Action item: Omit the images, then print each record below exactly as it reads.

(Plain-text document sources)
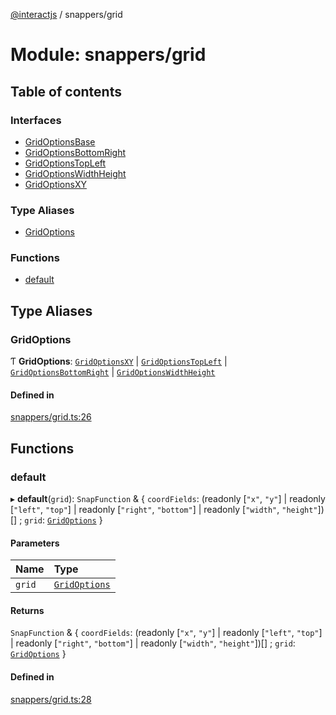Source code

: [@interactjs](../README.md) / snappers/grid

# Module: snappers/grid

## Table of contents

### Interfaces

- [GridOptionsBase](../interfaces/snappers_grid.GridOptionsBase.md)
- [GridOptionsBottomRight](../interfaces/snappers_grid.GridOptionsBottomRight.md)
- [GridOptionsTopLeft](../interfaces/snappers_grid.GridOptionsTopLeft.md)
- [GridOptionsWidthHeight](../interfaces/snappers_grid.GridOptionsWidthHeight.md)
- [GridOptionsXY](../interfaces/snappers_grid.GridOptionsXY.md)

### Type Aliases

- [GridOptions](snappers_grid.md#gridoptions)

### Functions

- [default](snappers_grid.md#default)

## Type Aliases

### GridOptions

Ƭ **GridOptions**: [`GridOptionsXY`](../interfaces/snappers_grid.GridOptionsXY.md) \| [`GridOptionsTopLeft`](../interfaces/snappers_grid.GridOptionsTopLeft.md) \| [`GridOptionsBottomRight`](../interfaces/snappers_grid.GridOptionsBottomRight.md) \| [`GridOptionsWidthHeight`](../interfaces/snappers_grid.GridOptionsWidthHeight.md)

#### Defined in

[snappers/grid.ts:26](https://github.com/taye/interact.js/blob/d3d47461/packages/@interactjs/snappers/grid.ts#L26)

## Functions

### default

▸ **default**(`grid`): `SnapFunction` & \{ `coordFields`: (readonly [``"x"``, ``"y"``] \| readonly [``"left"``, ``"top"``] \| readonly [``"right"``, ``"bottom"``] \| readonly [``"width"``, ``"height"``])[] ; `grid`: [`GridOptions`](snappers_grid.md#gridoptions)  }

#### Parameters

| Name | Type |
| :------ | :------ |
| `grid` | [`GridOptions`](snappers_grid.md#gridoptions) |

#### Returns

`SnapFunction` & \{ `coordFields`: (readonly [``"x"``, ``"y"``] \| readonly [``"left"``, ``"top"``] \| readonly [``"right"``, ``"bottom"``] \| readonly [``"width"``, ``"height"``])[] ; `grid`: [`GridOptions`](snappers_grid.md#gridoptions)  }

#### Defined in

[snappers/grid.ts:28](https://github.com/taye/interact.js/blob/d3d47461/packages/@interactjs/snappers/grid.ts#L28)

Answer to this exercise:
Source code

: [@interactjs](../README.md) / snappers/grid

# Module: snappers/grid

## Table of contents

### Interfaces

- [GridOptionsBase](../interfaces/snappers_grid.GridOptionsBase.md)
- [GridOptionsBottomRight](../interfaces/snappers_grid.GridOptionsBottomRight.md)
- [GridOptionsTopLeft](../interfaces/snappers_grid.GridOptionsTopLeft.md)
- [GridOptionsWidthHeight](../interfaces/snappers_grid.GridOptionsWidthHeight.md)
- [GridOptionsXY](../interfaces/snappers_grid.GridOptionsXY.md)

### Type Aliases

- [GridOptions](snappers_grid.md#gridoptions)

### Functions

- [default](snappers_grid.md#default)

## Type Aliases

### GridOptions

Ƭ **GridOptions**: [`GridOptionsXY`](../interfaces/snappers_grid.GridOptionsXY.md) \| [`GridOptionsTopLeft`](../interfaces/snappers_grid.GridOptionsTopLeft.md) \| [`GridOptionsBottomRight`](../interfaces/snappers_grid.GridOptionsBottomRight.md) \| [`GridOptionsWidthHeight`](../interfaces/snappers_grid.GridOptionsWidthHeight.md)

#### Defined in

[snappers/grid.ts:26](https://github.com/taye/interact.js/blob/d3d47461/packages/@interactjs/snappers/grid.ts#L26)

## Functions

### default

▸ **default**(`grid`): `SnapFunction` & \{ `coordFields`: (readonly [``"x"``, ``"y"``] \| readonly [``"left"``, ``"top"``] \| readonly [``"right"``, ``"bottom"``] \| readonly [``"width"``, ``"height"``])[] ; `grid`: [`GridOptions`](snappers_grid.md#gridoptions)  }

#### Parameters

| Name | Type |
| :------ | :------ |
| `grid` | [`GridOptions`](snappers_grid.md#gridoptions) |

#### Returns

`SnapFunction` & \{ `coordFields`: (readonly [``"x"``, ``"y"``] \| readonly [``"left"``, ``"top"``] \| readonly [``"right"``, ``"bottom"``] \| readonly [``"width"``, ``"height"``])[] ; `grid`: [`GridOptions`](snappers_grid.md#gridoptions)  }

#### Defined in

[snappers/grid.ts:28](https://github.com/taye/interact.js/blob/d3d47461/packages/@interactjs/snappers/grid.ts#L28)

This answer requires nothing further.